The phrase "15 minutes of fame" is attributed to Andy Warhol and encapsulates his perspective on celebrity culture. It was first cited in a 1967 Time magazine article titled "Master of the Monumentalists" about sculptor Tony Smith, which noted:In the year 1967, the styles and statements of America's brash, brilliant and often infuriating contemporary artists have not only become available to the man in the street, but are virtually unavoidable. And with proliferation comes confusion. Whole new schools of painting seem to charge through the art scene with the speed of an express train, causing Pop Artist Andy Warhol to predict the day "when everyone will be famous for 15 minutes."In a catalog for a 1968 exhibition of Warhol's work at the Moderna Museet in Stockholm, the quote was rendered as "In the future everybody will be world famous for fifteen minutes." Although the precise wording appears in various forms, it reflects Warhol's observation that mass media and consumer culture could produce fleeting notoriety for ordinary individuals as well as public figures.

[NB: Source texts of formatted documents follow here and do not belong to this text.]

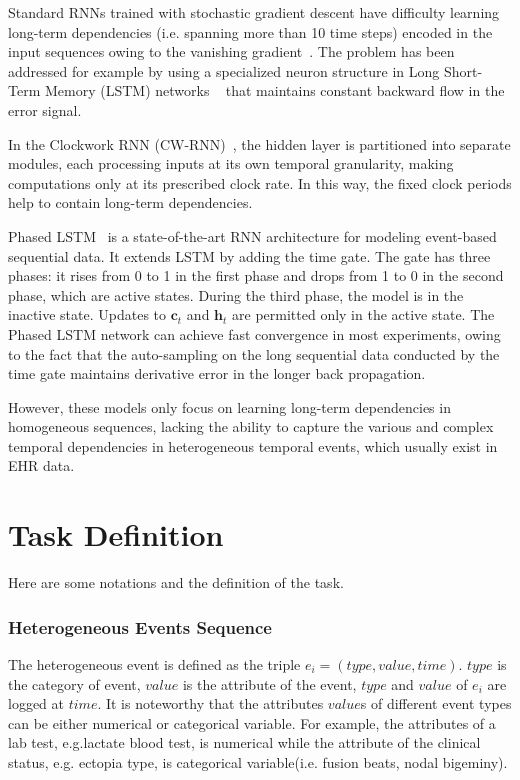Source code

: \documentclass[letterpaper]{article} %
\begin{document}
 Standard RNNs trained with stochastic gradient descent
have difficulty learning long-term dependencies (i.e. spanning
more than 10 time steps) encoded in the input sequences
owing to the vanishing gradient~\cite{hochreiter2001gradient}. The problem has been addressed for example by using a specialized neuron structure in Long Short-Term Memory (LSTM) networks ~\cite{hochreiter1997long} that maintains constant backward flow in the error signal.

In the Clockwork RNN (CW-RNN)~\cite{koutnik2014clockwork}, the hidden layer is partitioned into separate modules, each processing inputs at its own temporal granularity, making computations only at its prescribed clock rate. In this way, the fixed clock periods help to contain long-term dependencies.

Phased LSTM ~\cite{neil2016phased}is a state-of-the-art RNN architecture for modeling event-based sequential data. It extends LSTM by adding the time gate.  The gate has three phases: it rises from 0 to 1 in the first phase and drops from 1 to 0 in the second phase, which are active states. During the third phase, the model is in the inactive state. Updates to $\bm c_t$ and $\bm h_t$ are permitted only in the active state. The Phased LSTM network can achieve fast convergence in most experiments, owing to the fact that the auto-sampling on the long sequential data conducted by the time gate maintains derivative error in the longer back propagation. 

However, these models only focus on learning long-term dependencies in homogeneous sequences, lacking the ability to capture the various and complex temporal dependencies in heterogeneous temporal events, which usually exist in EHR data. 



\section{Task Definition}
Here are some notations and the definition of the task.

\subsubsection{Heterogeneous Events Sequence}
The heterogeneous event is defined as the triple $e_i = (type,value,time)$.  $type$ is the category of event, $value$ is the attribute of the event, $type$ and $value$ of $e_i$ are logged at $time$.  %
It is noteworthy that the attributes $value$s of different event types  can be either numerical or categorical variable. For example, the attributes of a lab test, e.g.lactate blood  test, is numerical while the attribute of the clinical status, e.g. ectopia type, is categorical variable(i.e. fusion beats, nodal bigeminy).
\end{document}
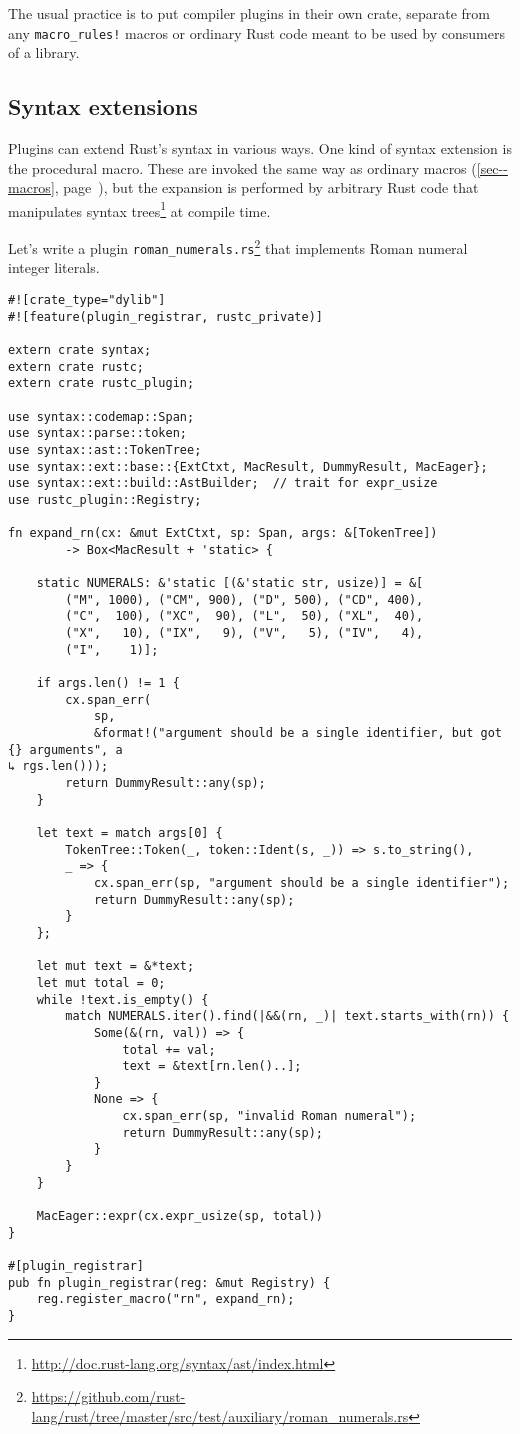 \documentclass[a4paper,]{book}
\renewcommand*{\hyperref}[2][\ar]{%
  \def\ar{#2}%
  #2 (\autoref{#1}, page~\pageref{#1})}
\renewcommand{\href}[2]{#2\footnote{\url{#1}}}
\begin{document}
The usual practice is to put compiler plugins in their own crate,
separate from any \texttt{macro\_rules!} macros or ordinary Rust code
meant to be used by consumers of a library.

\subsection{Syntax extensions}\label{syntax-extensions}

Plugins can extend Rust's syntax in various ways. One kind of syntax
extension is the procedural macro. These are invoked the same way as
\hyperref[sec--macros]{ordinary macros}, but the expansion is performed
by arbitrary Rust code that manipulates
\href{http://doc.rust-lang.org/syntax/ast/index.html}{syntax trees} at
compile time.

Let's write a plugin
\href{https://github.com/rust-lang/rust/tree/master/src/test/auxiliary/roman_numerals.rs}{\texttt{roman\_numerals.rs}}
that implements Roman numeral integer literals.

\begin{verbatim}
#![crate_type="dylib"]
#![feature(plugin_registrar, rustc_private)]

extern crate syntax;
extern crate rustc;
extern crate rustc_plugin;

use syntax::codemap::Span;
use syntax::parse::token;
use syntax::ast::TokenTree;
use syntax::ext::base::{ExtCtxt, MacResult, DummyResult, MacEager};
use syntax::ext::build::AstBuilder;  // trait for expr_usize
use rustc_plugin::Registry;

fn expand_rn(cx: &mut ExtCtxt, sp: Span, args: &[TokenTree])
        -> Box<MacResult + 'static> {

    static NUMERALS: &'static [(&'static str, usize)] = &[
        ("M", 1000), ("CM", 900), ("D", 500), ("CD", 400),
        ("C",  100), ("XC",  90), ("L",  50), ("XL",  40),
        ("X",   10), ("IX",   9), ("V",   5), ("IV",   4),
        ("I",    1)];

    if args.len() != 1 {
        cx.span_err(
            sp,
            &format!("argument should be a single identifier, but got {} arguments", a
↳ rgs.len()));
        return DummyResult::any(sp);
    }

    let text = match args[0] {
        TokenTree::Token(_, token::Ident(s, _)) => s.to_string(),
        _ => {
            cx.span_err(sp, "argument should be a single identifier");
            return DummyResult::any(sp);
        }
    };

    let mut text = &*text;
    let mut total = 0;
    while !text.is_empty() {
        match NUMERALS.iter().find(|&&(rn, _)| text.starts_with(rn)) {
            Some(&(rn, val)) => {
                total += val;
                text = &text[rn.len()..];
            }
            None => {
                cx.span_err(sp, "invalid Roman numeral");
                return DummyResult::any(sp);
            }
        }
    }

    MacEager::expr(cx.expr_usize(sp, total))
}

#[plugin_registrar]
pub fn plugin_registrar(reg: &mut Registry) {
    reg.register_macro("rn", expand_rn);
}
\end{verbatim}
\end{document}
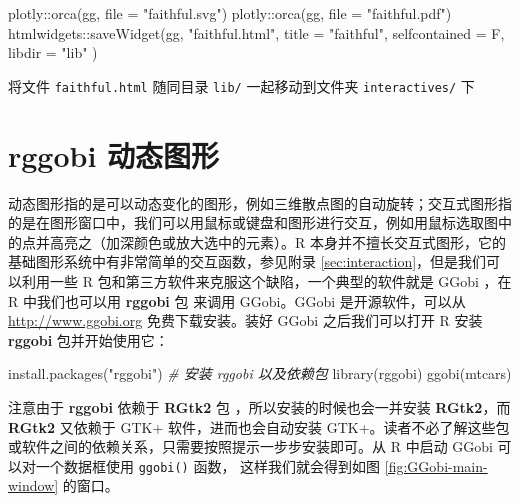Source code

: \documentclass[
  b5paper,
  UTF8,twoside]{book}
\newenvironment{Shaded}{\begin{snugshade}}{\end{snugshade}}
\newcommand{\AttributeTok}[1]{\textcolor[rgb]{0.77,0.63,0.00}{#1}}
\newcommand{\CommentTok}[1]{\textcolor[rgb]{0.56,0.35,0.01}{\textit{#1}}}
\newcommand{\FunctionTok}[1]{\textcolor[rgb]{0.00,0.00,0.00}{#1}}
\newcommand{\NormalTok}[1]{#1}
\newcommand{\SpecialCharTok}[1]{\textcolor[rgb]{0.00,0.00,0.00}{#1}}
\newcommand{\StringTok}[1]{\textcolor[rgb]{0.31,0.60,0.02}{#1}}
\begin{document}
\begin{Shaded}
\begin{Highlighting}[]
\NormalTok{plotly}\SpecialCharTok{::}\FunctionTok{orca}\NormalTok{(gg, }\AttributeTok{file =} \StringTok{"faithful.svg"}\NormalTok{)}
\NormalTok{plotly}\SpecialCharTok{::}\FunctionTok{orca}\NormalTok{(gg, }\AttributeTok{file =} \StringTok{"faithful.pdf"}\NormalTok{)}
\NormalTok{htmlwidgets}\SpecialCharTok{::}\FunctionTok{saveWidget}\NormalTok{(gg, }\StringTok{"faithful.html"}\NormalTok{,}
  \AttributeTok{title =} \StringTok{"faithful"}\NormalTok{,}
  \AttributeTok{selfcontained =}\NormalTok{ F, }\AttributeTok{libdir =} \StringTok{"lib"}
\NormalTok{)}
\end{Highlighting}
\end{Shaded}

将文件 \texttt{faithful.html} 随同目录 \texttt{lib/} 一起移动到文件夹 \texttt{interactives/} 下

\hypertarget{sec:dynamic-graphics}{%
\section{rggobi 动态图形}\label{sec:dynamic-graphics}}

动态图形指的是可以动态变化的图形，例如三维散点图的自动旋转；交互式图形指的是在图形窗口中，我们可以用鼠标或键盘和图形进行交互，例如用鼠标选取图中的点并高亮之（加深颜色或放大选中的元素）。R 本身并不擅长交互式图形，它的基础图形系统中有非常简单的交互函数，参见附录 \ref{sec:interaction}，但是我们可以利用一些 R 包和第三方软件来克服这个缺陷，一个典型的软件就是 GGobi \citep{Cook07}，在 R 中我们也可以用 \textbf{rggobi} 包 \citep{rggobi} 来调用 GGobi。GGobi 是开源软件，可以从 \url{http://www.ggobi.org} 免费下载安装。装好 GGobi 之后我们可以打开 R 安装 \textbf{rggobi} 包并开始使用它：

\begin{Shaded}
\begin{Highlighting}[]
\FunctionTok{install.packages}\NormalTok{(}\StringTok{"rggobi"}\NormalTok{) }\CommentTok{\# 安装 rggobi 以及依赖包}
\FunctionTok{library}\NormalTok{(rggobi)}
\FunctionTok{ggobi}\NormalTok{(mtcars)}
\end{Highlighting}
\end{Shaded}

注意由于 \textbf{rggobi} 依赖于 \textbf{RGtk2} 包 \citep{RGtk2}，所以安装的时候也会一并安装 \textbf{RGtk2}，而 \textbf{RGtk2} 又依赖于 GTK+ 软件，进而也会自动安装 GTK+。读者不必了解这些包或软件之间的依赖关系，只需要按照提示一步步安装即可。从 R 中启动 GGobi 可以对一个数据框使用 \texttt{ggobi()} 函数， 这样我们就会得到如图 \ref{fig:GGobi-main-window} 的窗口。
\end{document}

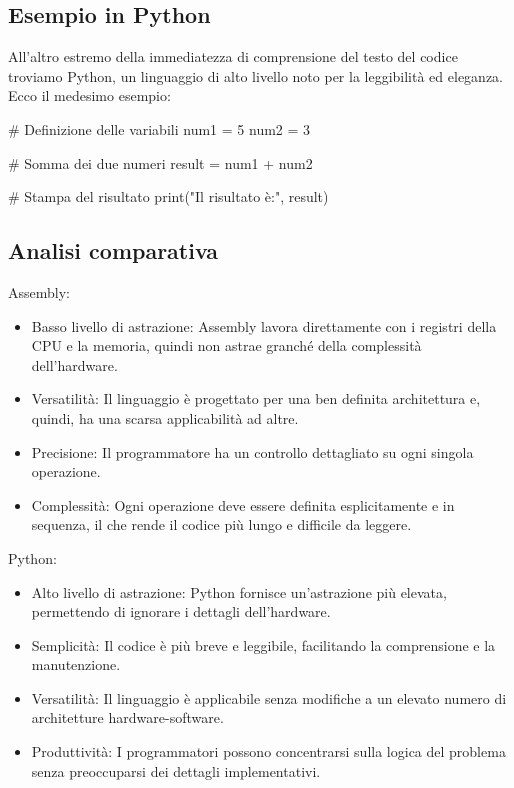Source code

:\documentclass[
  letterpaper,
  DIV=11,
  numbers=noendperiod]{scrreprt}
\newenvironment{Shaded}{\begin{snugshade}}{\end{snugshade}}
\newcommand{\BuiltInTok}[1]{\textcolor[rgb]{0.00,0.23,0.31}{#1}}
\newcommand{\CommentTok}[1]{\textcolor[rgb]{0.37,0.37,0.37}{#1}}
\newcommand{\DecValTok}[1]{\textcolor[rgb]{0.68,0.00,0.00}{#1}}
\newcommand{\NormalTok}[1]{\textcolor[rgb]{0.00,0.23,0.31}{#1}}
\newcommand{\OperatorTok}[1]{\textcolor[rgb]{0.37,0.37,0.37}{#1}}
\newcommand{\StringTok}[1]{\textcolor[rgb]{0.13,0.47,0.30}{#1}}
\providecommand{\tightlist}{%
  \setlength{\itemsep}{0pt}\setlength{\parskip}{0pt}}\usepackage{longtable,booktabs,array}
\begin{document}
\subsection{Esempio in Python}\label{esempio-in-python}

All'altro estremo della immediatezza di comprensione del testo del
codice troviamo Python, un linguaggio di alto livello noto per la
leggibilità ed eleganza. Ecco il medesimo esempio:

\begin{Shaded}
\begin{Highlighting}[]
\CommentTok{\# Definizione delle variabili}
\NormalTok{num1 }\OperatorTok{=} \DecValTok{5}
\NormalTok{num2 }\OperatorTok{=} \DecValTok{3}

\CommentTok{\# Somma dei due numeri}
\NormalTok{result }\OperatorTok{=}\NormalTok{ num1 }\OperatorTok{+}\NormalTok{ num2}

\CommentTok{\# Stampa del risultato}
\BuiltInTok{print}\NormalTok{(}\StringTok{"Il risultato è:"}\NormalTok{, result)}
\end{Highlighting}
\end{Shaded}

\subsection{Analisi comparativa}\label{analisi-comparativa}

Assembly:

\begin{itemize}
\tightlist
\item
  Basso livello di astrazione: Assembly lavora direttamente con i
  registri della CPU e la memoria, quindi non astrae granché della
  complessità dell'hardware.
\item
  Versatilità: Il linguaggio è progettato per una ben definita
  architettura e, quindi, ha una scarsa applicabilità ad altre.
\item
  Precisione: Il programmatore ha un controllo dettagliato su ogni
  singola operazione.
\item
  Complessità: Ogni operazione deve essere definita esplicitamente e in
  sequenza, il che rende il codice più lungo e difficile da leggere.
\end{itemize}

Python:

\begin{itemize}
\tightlist
\item
  Alto livello di astrazione: Python fornisce un'astrazione più elevata,
  permettendo di ignorare i dettagli dell'hardware.
\item
  Semplicità: Il codice è più breve e leggibile, facilitando la
  comprensione e la manutenzione.
\item
  Versatilità: Il linguaggio è applicabile senza modifiche a un elevato
  numero di architetture hardware-software.
\item
  Produttività: I programmatori possono concentrarsi sulla logica del
  problema senza preoccuparsi dei dettagli implementativi.
\end{itemize}
\end{document}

Photographer Nat Finkelstein later claimed credit for the expression, stating that he was photographing Warhol in 1966 for a proposed book. A crowd gathered trying to get into the pictures, and Warhol supposedly remarked that everyone wants to be famous, to which Finkelstein replied, "Yeah, for about fifteen minutes, Andy."

==Interpretation==
German art historian Benjamin H. D. Buchloh suggests that the core tenet of Warhol's aesthetic, being "the systematic invalidation of the hierarchies of representational functions and techniques" of art, corresponds directly to the belief that the "hierarchy of subjects worthy to be represented will someday be abolished;" hence, anybody, and therefore "everybody," can be famous once that hierarchy dissipates, "in the future," and by logical extension of that, "in the future, everybody will be famous," and not merely those individuals worthy of fame.

On the other hand, wide proliferation of the adapted idiom "my fifteen minutes" and its entrance into common parlance have led to a slightly different application, having to do with both the ephemerality of fame in the information age and, more recently, the democratization of media outlets brought about by the advent of the internet. In this formulation, Warhol's quote has been taken to mean: "At the present, because there are so many channels by which an individual might attain fame, albeit not enduring fame, virtually anyone can become famous for a brief period of time."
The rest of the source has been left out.